Xerox may soon own ACS. A great move if you ask me - for tactical and strategic reasons. XGS -the services arm - has been making some "toe in the water" moves over the last few years towards BPO in markets such as E-Discovery, Mortgage Processing, and growing organically core processes such as invoice processing and customer on boarding. These made sense in the quest for higher value conversations with customers but did not have the juice to really transform the company into a services-led player of the 21st century or position the company to expand into cloud and SaaS offerings. This deal has the power to do just that -adding solutions, project and change management skills as well as a mature labor arbitrage infrastructure.
Pitney Bowes announced it is launching a new production color printing system for high volume transactional mailers.

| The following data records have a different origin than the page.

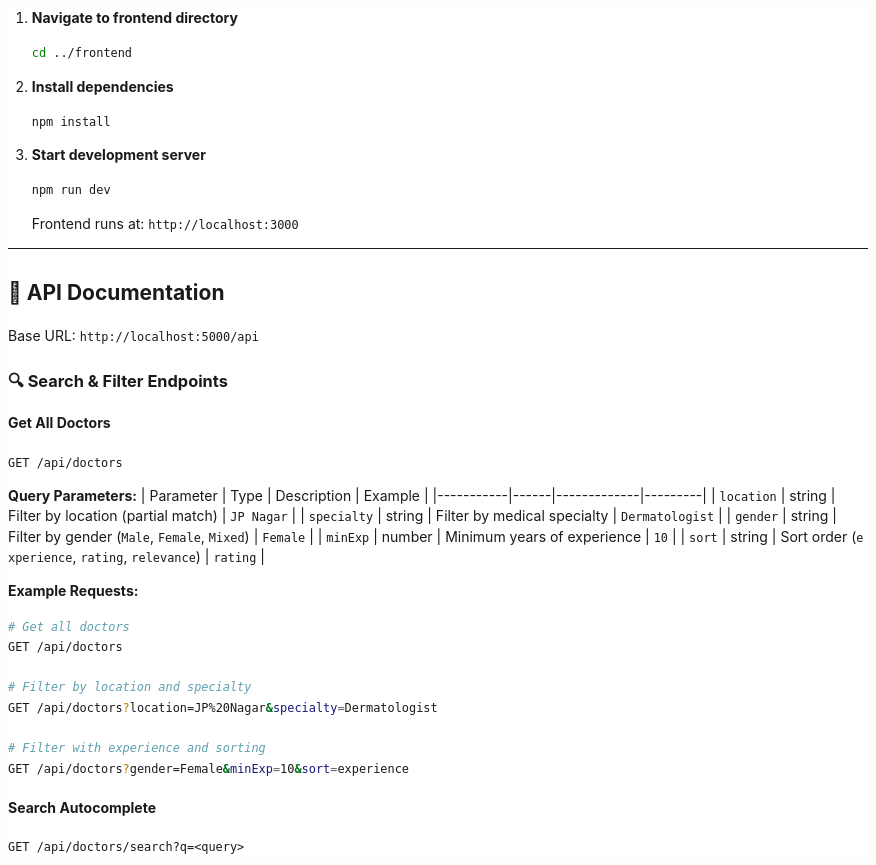 1. **Navigate to frontend directory**
   ```bash
   cd ../frontend
   ```

2. **Install dependencies**
   ```bash
   npm install
   ```

3. **Start development server**
   ```bash
   npm run dev
   ```
   
   Frontend runs at: `http://localhost:3000`

---

## 📡 API Documentation

Base URL: `http://localhost:5000/api`

### 🔍 Search & Filter Endpoints

#### Get All Doctors
```http
GET /api/doctors
```

**Query Parameters:**
| Parameter | Type | Description | Example |
|-----------|------|-------------|---------|
| `location` | string | Filter by location (partial match) | `JP Nagar` |
| `specialty` | string | Filter by medical specialty | `Dermatologist` |
| `gender` | string | Filter by gender (`Male`, `Female`, `Mixed`) | `Female` |
| `minExp` | number | Minimum years of experience | `10` |
| `sort` | string | Sort order (`experience`, `rating`, `relevance`) | `rating` |

**Example Requests:**
```bash
# Get all doctors
GET /api/doctors

# Filter by location and specialty
GET /api/doctors?location=JP%20Nagar&specialty=Dermatologist

# Filter with experience and sorting
GET /api/doctors?gender=Female&minExp=10&sort=experience
```

#### Search Autocomplete
```http
GET /api/doctors/search?q=<query>
```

Called the Pitney Bowes® IntelliJet™, it is based on a strategic alliance with HP and will use their color inkjet printing system to produce transactional statements. Under the Mailstream Solutions Management division, Pitney will now have a more complete document processing solution that can balance and support integrated in-bound and outbound communication. Prior to this, on the output side, Pitney was limited to on-premise output management software that provides authoring and workflow solutions to control and manage production. This alliance –to be hosted in Pitney Facilities – adds the hardware and finishing component. Tighterin-bound and outbound communication, and use of high-speed color print is an inevitable trend for transactional customer communications for the direct channel, and this is a step forward for Pitney.
Kofax announced yesterday the acquisition of 170 Systems. Why did Kofax do this? Well, good acquisitions have a mixture of tactical and strategic complements — and this one is long on both. With over 800 invoice processing customer using Kofax for front-end capture they now can add invoice workflow — exception management and payment for full invoice processing solutions. Add in the purchase of a Swedish EIPP provider 18 months ago and this indeed covers all bases. The 170 Systems customer base alone is a gold mine: 40% have no automated capture. There’s plenty here to give ReadSoft a run for their money.
But, really this acquisition is about moving up the value chain. Customers are looking for more complete solutions, and this deal underscores the trend by the larger capture, imaging, and ECM companies to move further into the business process applications markets.
In addition, Kofax gains better visibility into the economic buyer, and picks up a solutions-oriented sales force and the platform to grow their top resellers into top-notch integrators of supply chain and ERP financial deals, not to mention 170’s existing partners.
Also, they are primed to go into to other un-tamed processes, such as sales order processing and contract management. All in all, it’s thumbs up for this bold move by a company that has historically been timid about venturing from its paper roots.